* Task item *
Go to the line holding "We show the" in the entries below and write out exactly every line down to and including the line holding "Finally, if one".

====

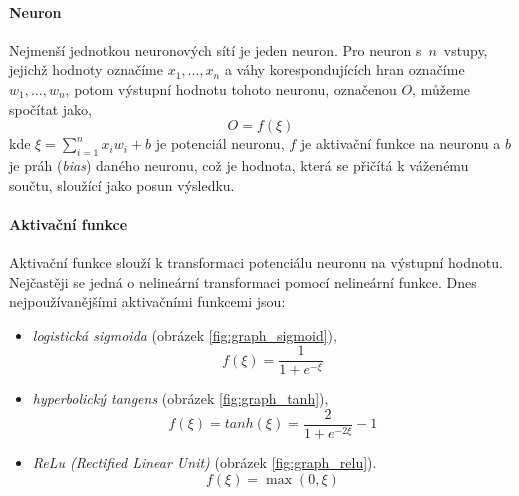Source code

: \paragraph{Neuron}
Nejmenší jednotkou neuronových sítí je jeden neuron. Pro neuron s~$n$~vstupy,
jejichž hodnoty označíme $x_1,...,x_n$ a váhy korespondujících hran označíme\\
$w_1,...,w_n$, potom výstupní hodnotu tohoto neuronu, označenou $O$,
můžeme spočítat jako,
\begin{equation}
    O = f(\xi)
\end{equation}
kde  $\xi = \sum_{i=1}^{n} x_iw_i + b$ je potenciál neuronu, $f$ je aktivační
funkce na neuronu a $b$ je práh (\emph{bias}) daného neuronu, což je hodnota,
která se přičítá k váženému součtu, sloužící jako posun výsledku.

\paragraph{Aktivační funkce}
Aktivační funkce slouží k transformaci potenciálu neuronu na výstupní hodnotu.
Nejčastěji se jedná o nelineární transformaci pomocí nelineární funkce. Dnes
nejpoužívanějšími aktivačními funkcemi jsou:

\begin{itemize}
    \item \emph{logistická sigmoida} (obrázek \ref{fig:graph_sigmoid}),
        \begin{equation}
            f(\xi) = \frac{1}{1+e^{-\xi}}
        \end{equation}
    \item \emph{hyperbolický tangens} (obrázek \ref{fig:graph_tanh}),
        \begin{equation}
            f(\xi) = tanh(\xi) = \frac{2}{1+e^{-2\xi}} - 1
        \end{equation}
    \item \emph{ReLu (Rectified Linear Unit)} (obrázek \ref{fig:graph_relu}).
        \begin{equation}
            f(\xi) = \max(0, \xi)
        \end{equation}
\end{itemize}

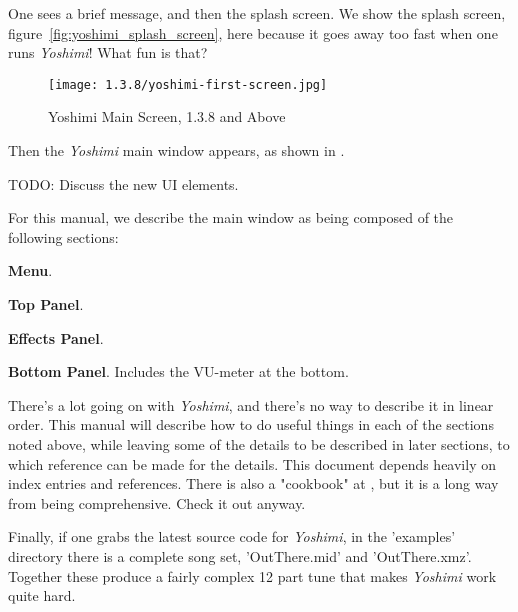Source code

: \documentclass[
 11pt,
 twoside,
 a4paper,
 headinclude,
 footinclude,
 final                                 %
]{article}
\begin{document}
   One sees a brief message, and then the splash screen.
   We show the splash screen, figure~\ref{fig:yoshimi_splash_screen},
   here because it goes away too fast when one runs \textsl{Yoshimi}!
   What fun is that?

\begin{figure}[H]
   \centering 
   \texttt{[image: 1.3.8/yoshimi-first-screen.jpg]}
   \caption{Yoshimi Main Screen, 1.3.8 and Above}
   \label{fig:yoshimi_main_screen}
\end{figure}

   
   Then the \textsl{Yoshimi} main window appears, as shown in
   .

   TODO:  Discuss the new UI elements.

   For this manual, we describe the main window as being composed of
   the following sections:

\begin{enumber}
   \item \textbf{Menu}.
   \item \textbf{Top Panel}.
   \item \textbf{Effects Panel}.
   \item \textbf{Bottom Panel}.  Includes the VU-meter at the bottom.
\end{enumber}

   There's a lot going on with \textsl{Yoshimi}, and there's no way to describe
   it in linear order.  This manual will describe how to do useful things in
   each of the sections noted above, while leaving some of the details to be
   described in later sections, to which reference can be made for the details.
   This document depends heavily on index entries and references.
   There is also a "cookbook" at \cite{book}, but it is a long way from being
   comprehensive.  Check it out anyway.

   Finally, if one grabs the latest source code for \textsl{Yoshimi}, in the
   'examples' directory there is a complete song set, 'OutThere.mid' and
   'OutThere.xmz'. Together these produce a fairly complex 12 part tune that
   makes \textsl{Yoshimi} work quite hard.

\end{document}
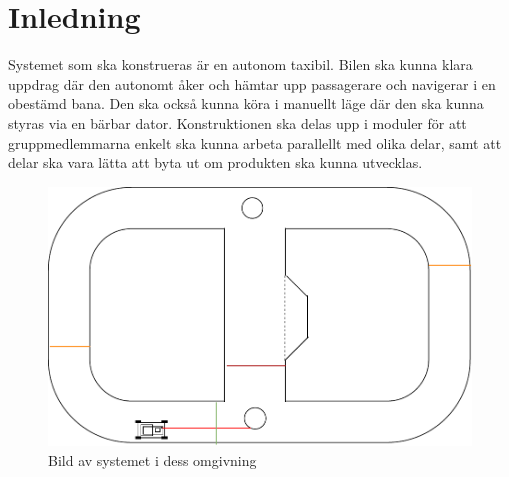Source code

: \documentclass[systemskiss/skiss.tex]{subfiles}
\begin{document}
\section{Inledning}
Systemet som ska konstrueras är en autonom taxibil. Bilen ska kunna klara uppdrag där den autonomt åker och hämtar upp passagerare och navigerar i en obestämd bana. Den ska också kunna köra i manuellt läge där den ska kunna styras via en bärbar dator. Konstruktionen ska delas upp i moduler för att gruppmedlemmarna enkelt ska kunna arbeta parallellt med olika delar, samt att delar ska vara lätta att byta ut om produkten ska kunna utvecklas.

\begin{figure}[h]
    \centering
    \includegraphics[width=0.6\linewidth]{systemskiss/figures/systemomgivning.pdf}
    \caption{Bild av systemet i dess omgivning}
    \label{fig:omgivning}
\end{figure}
\end{document}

====

* Exercise solution *
   We show the splash screen, figure~\ref{fig:yoshimi_splash_screen},
   here because it goes away too fast when one runs \textsl{Yoshimi}!
   What fun is that?

\begin{figure}[H]
   \centering 
   \texttt{[image: 1.3.8/yoshimi-first-screen.jpg]}
   \caption{Yoshimi Main Screen, 1.3.8 and Above}
   \label{fig:yoshimi_main_screen}
\end{figure}

   
   Then the \textsl{Yoshimi} main window appears, as shown in
   .

   TODO:  Discuss the new UI elements.

   For this manual, we describe the main window as being composed of
   the following sections:

\begin{enumber}
   \item \textbf{Menu}.
   \item \textbf{Top Panel}.
   \item \textbf{Effects Panel}.
   \item \textbf{Bottom Panel}.  Includes the VU-meter at the bottom.
\end{enumber}

   There's a lot going on with \textsl{Yoshimi}, and there's no way to describe
   it in linear order.  This manual will describe how to do useful things in
   each of the sections noted above, while leaving some of the details to be
   described in later sections, to which reference can be made for the details.
   This document depends heavily on index entries and references.
   There is also a "cookbook" at \cite{book}, but it is a long way from being
   comprehensive.  Check it out anyway.

   Finally, if one grabs the latest source code for \textsl{Yoshimi}, in the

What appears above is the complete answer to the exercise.